### Entries shown
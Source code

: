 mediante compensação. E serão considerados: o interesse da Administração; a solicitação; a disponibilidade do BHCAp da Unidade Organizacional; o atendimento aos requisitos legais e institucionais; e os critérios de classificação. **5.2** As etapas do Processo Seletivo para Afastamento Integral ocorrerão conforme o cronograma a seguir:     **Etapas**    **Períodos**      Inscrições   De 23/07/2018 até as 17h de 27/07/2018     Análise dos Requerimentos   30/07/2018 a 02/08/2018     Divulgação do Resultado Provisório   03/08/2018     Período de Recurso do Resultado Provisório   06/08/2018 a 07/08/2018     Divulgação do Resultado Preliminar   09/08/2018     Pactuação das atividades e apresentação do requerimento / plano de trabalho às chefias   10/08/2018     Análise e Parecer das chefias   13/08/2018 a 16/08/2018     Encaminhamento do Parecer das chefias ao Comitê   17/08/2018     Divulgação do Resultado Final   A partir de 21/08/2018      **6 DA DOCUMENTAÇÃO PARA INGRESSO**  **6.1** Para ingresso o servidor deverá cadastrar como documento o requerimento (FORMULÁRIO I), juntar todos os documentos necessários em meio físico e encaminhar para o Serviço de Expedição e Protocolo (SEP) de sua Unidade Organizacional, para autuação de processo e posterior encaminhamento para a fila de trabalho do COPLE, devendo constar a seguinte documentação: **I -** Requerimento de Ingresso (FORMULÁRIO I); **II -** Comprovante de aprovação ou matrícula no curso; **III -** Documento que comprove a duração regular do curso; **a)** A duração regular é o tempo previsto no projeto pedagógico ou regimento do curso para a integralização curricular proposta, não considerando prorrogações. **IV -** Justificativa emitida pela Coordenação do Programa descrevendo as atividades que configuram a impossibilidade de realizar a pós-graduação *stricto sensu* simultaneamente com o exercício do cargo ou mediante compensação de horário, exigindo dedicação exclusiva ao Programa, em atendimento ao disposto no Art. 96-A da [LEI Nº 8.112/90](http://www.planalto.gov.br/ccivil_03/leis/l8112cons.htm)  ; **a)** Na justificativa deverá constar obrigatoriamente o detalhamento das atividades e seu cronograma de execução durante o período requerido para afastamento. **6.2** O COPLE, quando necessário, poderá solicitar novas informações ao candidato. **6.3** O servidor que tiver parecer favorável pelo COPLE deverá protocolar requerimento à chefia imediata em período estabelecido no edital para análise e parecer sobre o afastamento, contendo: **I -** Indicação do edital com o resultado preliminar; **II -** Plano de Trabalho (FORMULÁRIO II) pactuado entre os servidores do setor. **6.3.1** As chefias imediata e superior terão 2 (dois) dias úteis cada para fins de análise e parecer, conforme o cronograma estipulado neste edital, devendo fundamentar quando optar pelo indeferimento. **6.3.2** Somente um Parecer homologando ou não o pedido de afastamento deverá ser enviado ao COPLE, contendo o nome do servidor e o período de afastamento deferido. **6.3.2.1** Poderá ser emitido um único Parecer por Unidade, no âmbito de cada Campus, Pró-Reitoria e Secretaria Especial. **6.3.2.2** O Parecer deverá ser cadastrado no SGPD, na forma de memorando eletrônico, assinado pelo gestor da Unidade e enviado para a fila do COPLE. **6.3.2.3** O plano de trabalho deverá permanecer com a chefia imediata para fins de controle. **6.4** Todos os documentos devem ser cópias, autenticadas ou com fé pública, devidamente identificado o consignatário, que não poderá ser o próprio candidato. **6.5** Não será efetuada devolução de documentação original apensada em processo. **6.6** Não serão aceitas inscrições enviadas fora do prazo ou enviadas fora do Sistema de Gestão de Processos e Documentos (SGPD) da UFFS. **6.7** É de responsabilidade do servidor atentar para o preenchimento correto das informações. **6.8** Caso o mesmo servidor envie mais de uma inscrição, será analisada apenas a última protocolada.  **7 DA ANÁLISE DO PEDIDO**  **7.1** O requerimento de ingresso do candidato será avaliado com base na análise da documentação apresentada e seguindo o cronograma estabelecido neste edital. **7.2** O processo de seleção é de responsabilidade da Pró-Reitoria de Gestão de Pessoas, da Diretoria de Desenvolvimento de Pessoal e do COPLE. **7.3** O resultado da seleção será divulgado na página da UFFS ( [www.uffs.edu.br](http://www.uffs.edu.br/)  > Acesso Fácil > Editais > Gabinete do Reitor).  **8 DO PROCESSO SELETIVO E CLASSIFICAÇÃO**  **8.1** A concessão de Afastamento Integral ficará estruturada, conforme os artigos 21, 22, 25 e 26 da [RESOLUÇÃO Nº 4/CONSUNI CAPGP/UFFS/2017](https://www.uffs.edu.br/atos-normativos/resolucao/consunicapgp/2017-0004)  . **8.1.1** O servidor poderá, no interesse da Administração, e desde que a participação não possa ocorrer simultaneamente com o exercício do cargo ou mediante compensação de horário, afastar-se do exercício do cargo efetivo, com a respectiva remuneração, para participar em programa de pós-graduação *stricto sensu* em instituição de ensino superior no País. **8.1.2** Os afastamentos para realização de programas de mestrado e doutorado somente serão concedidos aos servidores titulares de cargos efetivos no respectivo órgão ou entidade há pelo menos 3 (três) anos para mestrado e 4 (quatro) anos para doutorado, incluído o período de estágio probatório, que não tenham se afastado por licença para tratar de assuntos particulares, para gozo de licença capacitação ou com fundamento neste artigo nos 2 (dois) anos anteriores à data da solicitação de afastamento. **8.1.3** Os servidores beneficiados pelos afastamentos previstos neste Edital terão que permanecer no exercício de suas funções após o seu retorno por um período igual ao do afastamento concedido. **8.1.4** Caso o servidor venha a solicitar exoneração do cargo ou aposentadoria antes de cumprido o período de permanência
...
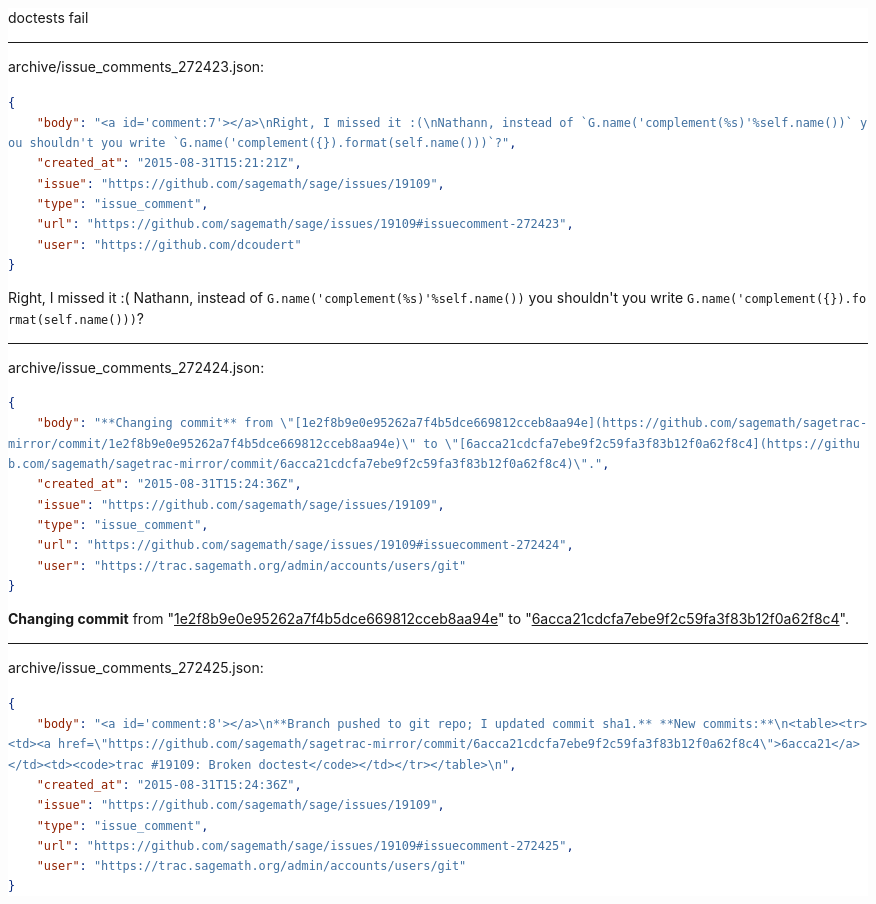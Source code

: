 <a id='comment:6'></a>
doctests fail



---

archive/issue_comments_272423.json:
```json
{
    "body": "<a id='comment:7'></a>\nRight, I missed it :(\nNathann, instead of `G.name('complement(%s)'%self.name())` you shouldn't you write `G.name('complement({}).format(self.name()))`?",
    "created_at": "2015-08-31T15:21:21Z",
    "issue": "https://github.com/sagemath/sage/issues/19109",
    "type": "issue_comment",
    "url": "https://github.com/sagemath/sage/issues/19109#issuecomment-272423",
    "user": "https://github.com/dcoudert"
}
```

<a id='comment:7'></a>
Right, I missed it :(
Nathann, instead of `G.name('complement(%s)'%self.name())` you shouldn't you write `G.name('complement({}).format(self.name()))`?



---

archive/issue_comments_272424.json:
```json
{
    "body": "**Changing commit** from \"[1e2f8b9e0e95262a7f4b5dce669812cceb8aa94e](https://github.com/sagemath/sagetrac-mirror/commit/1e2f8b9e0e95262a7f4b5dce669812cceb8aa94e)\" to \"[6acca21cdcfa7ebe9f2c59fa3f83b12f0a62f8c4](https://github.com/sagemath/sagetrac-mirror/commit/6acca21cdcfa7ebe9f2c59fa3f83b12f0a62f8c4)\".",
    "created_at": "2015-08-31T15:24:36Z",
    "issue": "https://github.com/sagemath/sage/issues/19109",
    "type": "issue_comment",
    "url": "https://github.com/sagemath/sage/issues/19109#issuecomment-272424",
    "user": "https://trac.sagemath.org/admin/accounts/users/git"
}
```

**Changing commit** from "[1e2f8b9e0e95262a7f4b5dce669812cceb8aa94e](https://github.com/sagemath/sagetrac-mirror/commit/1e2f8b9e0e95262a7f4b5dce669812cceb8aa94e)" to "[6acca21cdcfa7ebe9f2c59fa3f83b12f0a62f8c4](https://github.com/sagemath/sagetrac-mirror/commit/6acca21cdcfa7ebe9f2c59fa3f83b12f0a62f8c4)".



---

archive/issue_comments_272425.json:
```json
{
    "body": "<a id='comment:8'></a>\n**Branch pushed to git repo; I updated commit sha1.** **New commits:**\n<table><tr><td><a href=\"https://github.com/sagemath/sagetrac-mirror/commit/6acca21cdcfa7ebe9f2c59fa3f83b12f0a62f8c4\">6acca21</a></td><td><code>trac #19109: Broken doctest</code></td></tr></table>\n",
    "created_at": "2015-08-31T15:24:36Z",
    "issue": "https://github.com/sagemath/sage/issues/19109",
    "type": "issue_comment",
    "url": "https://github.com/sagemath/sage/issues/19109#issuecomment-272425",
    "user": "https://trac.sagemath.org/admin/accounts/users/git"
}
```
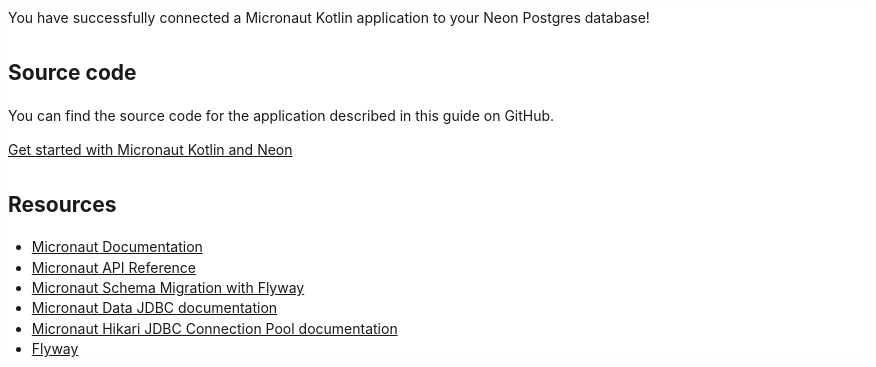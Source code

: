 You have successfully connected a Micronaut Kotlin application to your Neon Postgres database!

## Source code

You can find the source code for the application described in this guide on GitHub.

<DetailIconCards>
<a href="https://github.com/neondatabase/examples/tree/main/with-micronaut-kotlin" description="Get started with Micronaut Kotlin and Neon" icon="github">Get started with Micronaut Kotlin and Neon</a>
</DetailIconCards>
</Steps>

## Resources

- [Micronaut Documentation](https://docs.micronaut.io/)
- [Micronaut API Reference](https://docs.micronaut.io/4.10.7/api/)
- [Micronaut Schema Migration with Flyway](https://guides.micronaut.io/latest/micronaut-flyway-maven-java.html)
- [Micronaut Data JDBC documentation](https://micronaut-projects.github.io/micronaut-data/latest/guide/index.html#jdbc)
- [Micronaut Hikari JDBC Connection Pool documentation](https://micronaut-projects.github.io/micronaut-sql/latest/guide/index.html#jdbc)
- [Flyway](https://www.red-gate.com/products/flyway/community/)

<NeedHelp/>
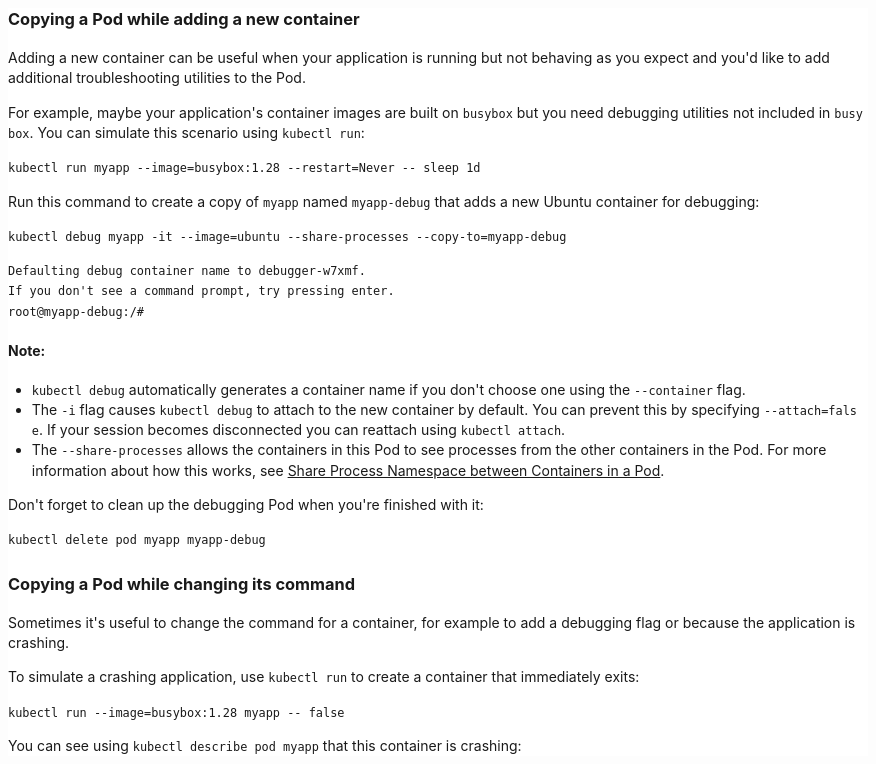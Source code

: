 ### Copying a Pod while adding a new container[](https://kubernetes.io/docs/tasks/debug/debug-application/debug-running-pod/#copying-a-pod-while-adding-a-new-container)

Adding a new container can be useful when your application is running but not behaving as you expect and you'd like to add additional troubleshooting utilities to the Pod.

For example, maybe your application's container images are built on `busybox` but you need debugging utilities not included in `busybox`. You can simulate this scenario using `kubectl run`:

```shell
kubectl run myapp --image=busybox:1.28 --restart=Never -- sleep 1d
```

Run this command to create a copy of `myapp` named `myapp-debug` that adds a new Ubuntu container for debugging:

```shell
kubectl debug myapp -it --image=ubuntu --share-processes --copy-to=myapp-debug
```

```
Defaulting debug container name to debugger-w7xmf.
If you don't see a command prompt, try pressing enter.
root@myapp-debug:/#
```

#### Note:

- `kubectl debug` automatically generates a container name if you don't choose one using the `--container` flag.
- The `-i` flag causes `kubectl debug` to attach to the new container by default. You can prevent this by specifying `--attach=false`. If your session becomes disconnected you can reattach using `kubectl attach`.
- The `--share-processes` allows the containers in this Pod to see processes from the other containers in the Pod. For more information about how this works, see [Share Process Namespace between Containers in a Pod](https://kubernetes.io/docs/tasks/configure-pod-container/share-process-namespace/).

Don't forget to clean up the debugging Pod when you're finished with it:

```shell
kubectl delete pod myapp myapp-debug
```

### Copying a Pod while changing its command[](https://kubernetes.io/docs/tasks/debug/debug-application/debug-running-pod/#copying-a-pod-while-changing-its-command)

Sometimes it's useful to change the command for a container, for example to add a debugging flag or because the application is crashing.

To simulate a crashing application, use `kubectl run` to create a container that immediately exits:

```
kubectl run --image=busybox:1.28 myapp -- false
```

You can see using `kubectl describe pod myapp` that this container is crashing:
* * *
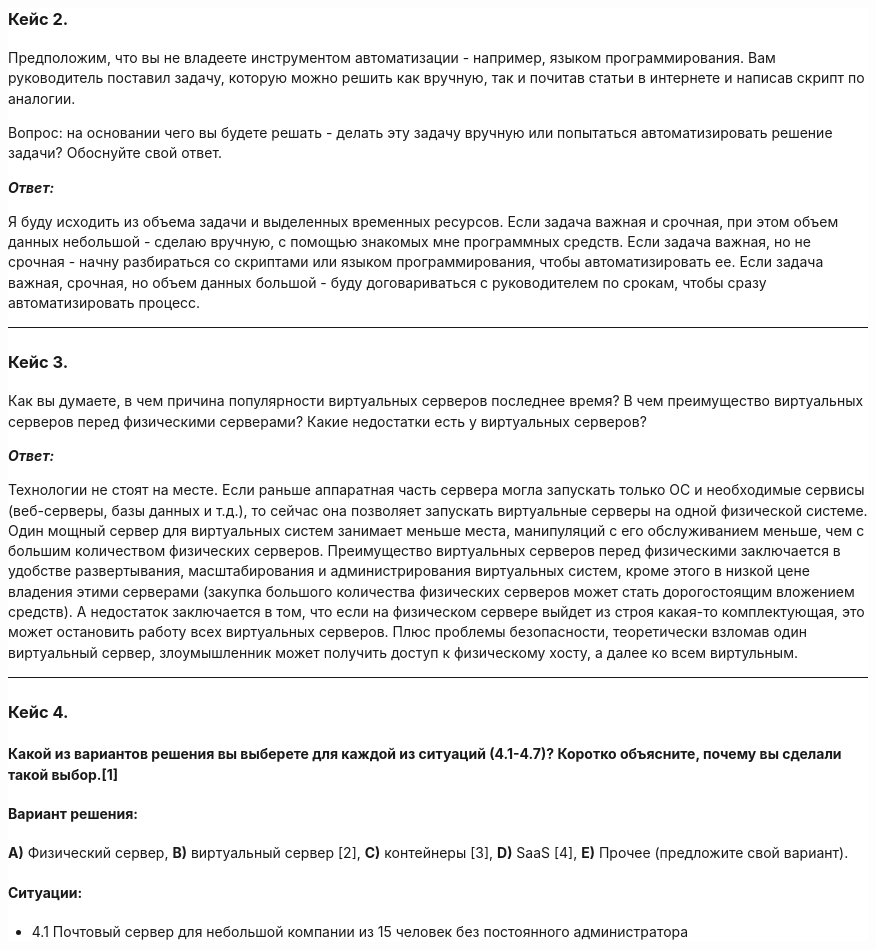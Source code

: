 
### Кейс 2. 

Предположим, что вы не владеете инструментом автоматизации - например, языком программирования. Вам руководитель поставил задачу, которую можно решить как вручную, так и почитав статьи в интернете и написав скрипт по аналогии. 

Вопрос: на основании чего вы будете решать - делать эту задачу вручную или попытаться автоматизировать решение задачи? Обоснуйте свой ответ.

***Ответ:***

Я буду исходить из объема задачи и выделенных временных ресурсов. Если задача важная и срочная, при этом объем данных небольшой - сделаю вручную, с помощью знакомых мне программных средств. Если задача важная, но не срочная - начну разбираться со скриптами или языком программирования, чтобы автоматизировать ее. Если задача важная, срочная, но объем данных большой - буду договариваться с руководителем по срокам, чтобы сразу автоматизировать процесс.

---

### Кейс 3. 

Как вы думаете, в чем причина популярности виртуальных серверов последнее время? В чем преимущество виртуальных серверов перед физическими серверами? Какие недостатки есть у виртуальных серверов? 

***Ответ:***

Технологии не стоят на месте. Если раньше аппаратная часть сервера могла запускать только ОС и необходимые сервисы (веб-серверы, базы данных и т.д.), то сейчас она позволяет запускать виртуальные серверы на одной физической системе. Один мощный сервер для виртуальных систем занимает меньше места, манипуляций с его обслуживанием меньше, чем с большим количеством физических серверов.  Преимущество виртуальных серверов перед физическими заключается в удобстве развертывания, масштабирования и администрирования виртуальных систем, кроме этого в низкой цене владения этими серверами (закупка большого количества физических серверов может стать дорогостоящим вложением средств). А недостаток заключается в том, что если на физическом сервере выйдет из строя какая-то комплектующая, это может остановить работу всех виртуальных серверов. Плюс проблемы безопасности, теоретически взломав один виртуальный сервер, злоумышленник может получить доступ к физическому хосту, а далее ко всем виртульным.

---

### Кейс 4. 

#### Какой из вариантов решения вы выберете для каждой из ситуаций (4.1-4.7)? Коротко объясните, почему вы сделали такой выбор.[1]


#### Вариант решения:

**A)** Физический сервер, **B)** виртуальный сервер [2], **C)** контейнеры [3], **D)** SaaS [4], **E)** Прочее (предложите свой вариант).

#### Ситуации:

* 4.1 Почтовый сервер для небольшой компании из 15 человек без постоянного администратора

### Task
Going through the entries above, report how many lines include the string "небольшой". The number alone is the answer.

### Response to this exercise
2